Calls for fund­ing to stop an­i­mal cru­elty

Pilbara News - - News - Kelly Bell

■ There were 40 re­ported cases of an­i­mal cru­elty in the Pil­bara in the past year but many more go un­re­ported, ac­cord­ing to the author­i­ties charged with in­ves­ti­gat­ing cru­elty.

RSPCA WA chief ex­ec­u­tive David van Oo­ran, said feed­back from re­gional com­mu­ni­ties and in­spec­tors in­di­cated that a level of an­i­mal cru­elty goes un­re­ported in the North West due to a lack of ed­u­ca­tion, com­pli­ance and en­force­ment pres­ence.

With the clos­est in­spec­tor lo­cated in Ger­ald­ton, he said the or­gan­i­sa­tion was do­ing ev­ery­thing it could to es­tab­lish a per­ma­nent pres­ence in the Pil­bara, but there needed to be more fund­ing.

“With more re­sourc­ing, much more could be done for an­i­mal wel­fare, in­clud­ing more in­spec­tors across WA,” he said.

“RSPCA WA re­ceives mod­est sup­port from the Gov­ern­ment and must self-gen­er­ate more than 90 per cent of the fund­ing re­quired to de­liver its ser­vices.

“The Gov­ern­ment re­ceives an out­stand­ing re­turn on the $500,000 in tax­payer fund­ing.”

Last year, in­spec­tors in­ves­ti­gated more than 6000 an­i­mal cru­elty re­ports across the State.

Pil­bara res­i­dent Dean Lyon has formed the group An­i­mal Wel­fare Western Aus­tralia and started a pe­ti­tion last month, af­ter notic­ing the “huge is­sue with an­i­mal wel­fare” in the North West was go­ing un­re­ported.

In his pe­ti­tion, Mr Lyon is call­ing on Agri­cul­ture and Food Min­is­ter Ken Bas­ton to fund RSPCA WA ad­e­quately so that in­spec­tors can be lo­cated in all re­gional towns.

Mr Lyon ac­cused the Depart­ment of plac­ing un­re­al­is­tic pres­sure on the RSPCA to pro­vide ser­vices for the whole State on min­i­mal State fund­ing.

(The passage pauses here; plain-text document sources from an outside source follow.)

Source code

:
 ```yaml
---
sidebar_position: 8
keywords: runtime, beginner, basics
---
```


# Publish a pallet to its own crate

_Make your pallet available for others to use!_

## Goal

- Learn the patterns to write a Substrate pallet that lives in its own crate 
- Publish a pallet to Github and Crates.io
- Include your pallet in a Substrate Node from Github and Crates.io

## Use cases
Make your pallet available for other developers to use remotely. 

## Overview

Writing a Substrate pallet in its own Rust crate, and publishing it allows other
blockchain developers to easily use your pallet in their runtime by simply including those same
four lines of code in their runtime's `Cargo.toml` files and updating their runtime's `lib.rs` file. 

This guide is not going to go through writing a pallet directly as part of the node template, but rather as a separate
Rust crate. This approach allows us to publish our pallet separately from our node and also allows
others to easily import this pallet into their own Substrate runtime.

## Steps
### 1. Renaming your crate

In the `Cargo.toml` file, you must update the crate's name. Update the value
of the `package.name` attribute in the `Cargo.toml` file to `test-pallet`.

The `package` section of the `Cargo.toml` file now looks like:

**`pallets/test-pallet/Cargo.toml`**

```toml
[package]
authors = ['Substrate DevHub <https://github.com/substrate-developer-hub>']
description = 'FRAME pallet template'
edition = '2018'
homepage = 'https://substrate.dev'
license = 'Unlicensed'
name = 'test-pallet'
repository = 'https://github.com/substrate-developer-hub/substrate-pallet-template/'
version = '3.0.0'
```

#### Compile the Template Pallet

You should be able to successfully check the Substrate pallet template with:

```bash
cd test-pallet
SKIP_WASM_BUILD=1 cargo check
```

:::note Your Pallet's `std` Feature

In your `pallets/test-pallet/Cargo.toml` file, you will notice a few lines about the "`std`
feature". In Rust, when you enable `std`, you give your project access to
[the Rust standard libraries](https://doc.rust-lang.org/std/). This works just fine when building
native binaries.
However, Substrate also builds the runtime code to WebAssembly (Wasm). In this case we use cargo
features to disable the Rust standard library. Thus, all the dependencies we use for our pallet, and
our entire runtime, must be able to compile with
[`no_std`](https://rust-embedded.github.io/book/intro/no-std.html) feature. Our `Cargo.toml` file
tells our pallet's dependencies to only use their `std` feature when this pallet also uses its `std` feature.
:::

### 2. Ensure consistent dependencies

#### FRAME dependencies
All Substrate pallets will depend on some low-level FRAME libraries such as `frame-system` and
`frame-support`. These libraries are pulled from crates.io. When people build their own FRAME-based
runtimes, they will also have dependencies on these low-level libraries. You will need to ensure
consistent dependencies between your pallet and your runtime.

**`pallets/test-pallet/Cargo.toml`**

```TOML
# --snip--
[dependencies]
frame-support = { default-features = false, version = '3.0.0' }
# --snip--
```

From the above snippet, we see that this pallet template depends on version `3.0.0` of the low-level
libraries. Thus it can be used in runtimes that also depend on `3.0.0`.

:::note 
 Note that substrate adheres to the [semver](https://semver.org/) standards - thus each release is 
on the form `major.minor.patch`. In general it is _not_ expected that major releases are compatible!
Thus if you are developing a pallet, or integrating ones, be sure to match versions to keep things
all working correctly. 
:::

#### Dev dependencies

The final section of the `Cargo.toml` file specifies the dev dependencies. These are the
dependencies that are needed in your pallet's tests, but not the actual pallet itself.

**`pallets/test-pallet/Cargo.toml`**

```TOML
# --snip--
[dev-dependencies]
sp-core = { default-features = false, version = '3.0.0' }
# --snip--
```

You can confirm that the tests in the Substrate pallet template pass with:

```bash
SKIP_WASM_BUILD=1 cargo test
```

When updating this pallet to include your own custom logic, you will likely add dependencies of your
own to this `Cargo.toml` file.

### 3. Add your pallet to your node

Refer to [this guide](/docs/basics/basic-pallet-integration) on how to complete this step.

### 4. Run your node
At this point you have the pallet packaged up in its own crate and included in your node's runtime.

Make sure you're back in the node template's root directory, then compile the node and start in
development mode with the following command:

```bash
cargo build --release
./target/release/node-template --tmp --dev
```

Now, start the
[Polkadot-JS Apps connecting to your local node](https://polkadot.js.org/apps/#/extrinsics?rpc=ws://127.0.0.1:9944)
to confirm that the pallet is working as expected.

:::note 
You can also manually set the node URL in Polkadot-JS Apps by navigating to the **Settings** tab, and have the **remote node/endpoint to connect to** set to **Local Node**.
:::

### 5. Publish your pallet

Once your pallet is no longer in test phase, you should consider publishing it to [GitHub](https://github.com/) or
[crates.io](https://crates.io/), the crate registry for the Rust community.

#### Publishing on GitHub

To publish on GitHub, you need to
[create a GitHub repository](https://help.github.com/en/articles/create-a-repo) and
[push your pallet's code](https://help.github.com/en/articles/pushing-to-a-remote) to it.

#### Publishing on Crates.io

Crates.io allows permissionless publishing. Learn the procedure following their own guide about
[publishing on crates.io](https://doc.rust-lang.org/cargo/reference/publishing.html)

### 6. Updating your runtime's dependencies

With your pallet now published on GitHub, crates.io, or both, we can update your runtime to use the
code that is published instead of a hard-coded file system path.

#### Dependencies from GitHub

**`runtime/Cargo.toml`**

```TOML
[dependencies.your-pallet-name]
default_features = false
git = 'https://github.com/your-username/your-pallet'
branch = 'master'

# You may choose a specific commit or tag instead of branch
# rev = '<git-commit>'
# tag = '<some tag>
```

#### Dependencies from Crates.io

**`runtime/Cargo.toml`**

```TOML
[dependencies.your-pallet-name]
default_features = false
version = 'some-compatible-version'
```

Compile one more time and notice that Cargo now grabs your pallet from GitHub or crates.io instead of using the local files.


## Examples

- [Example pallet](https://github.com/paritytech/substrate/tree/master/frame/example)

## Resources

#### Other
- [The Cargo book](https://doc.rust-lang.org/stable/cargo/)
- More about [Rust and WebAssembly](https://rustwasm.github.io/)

“It is a sign of a de­vel­oped na­tion that we treat our an­i­mals hu­manely,” he said.

“I started the pe­ti­tion as a means of rais­ing public aware­ness to the is­sue, and to demon­strate to our elected of­fi­cials that the public ex­pects them to meet their re­spon­si­bil­ity and not re­ply upon char­i­ties to fundraise to meet Gov­ern­ment re­spon­si­bil­i­ties.”

Mr Lyon said while not-for­profit group Sav­ing An­i­mals from Eu­thana­sia did a fan­tas­tic job at find­ing an­i­mals new homes, they did not have the re­sources or pow­ers to in­ves­ti­gate an­i­mal cru­elty, or tackle the is­sues be­hind the large num­ber of an­i­mals which are dumped.

SAFE Hed­land co-or­di­na­tor Sa­man­tha Wain­wright said it was time peo­ple who were ne­glect­ing and abus­ing an­i­mals were held re­spon­si­ble for their ac­tions.

She said she was tired of in­jured an­i­mals brought to her with no con­se­quences for the own­ers. “An­i­mals are a life­time choice and do not de­serve to be treated with any­thing but re­spect, just like hu­mans,” she said.

“If we had the RSPCA here they would be able to in­ves­ti­gate and fine peo­ple, while build­ing a bet­ter an­i­mal-safe en­vi­ron­ment in Hed­land.”

In re­sponse to the con­cerns, Mr Bas­ton said the Gov­ern­ment funds pro­vided to RSPCA were not tied to a spe­cific lo­ca­tion, and it was a mat­ter for the or­gan­i­sa­tion to de­ter­mine the most ap­pro­pri­ate lo­ca­tion for its staff.

He said all po­lice of­fi­cers in the State also had pow­ers of a gen­eral in­spec­tor.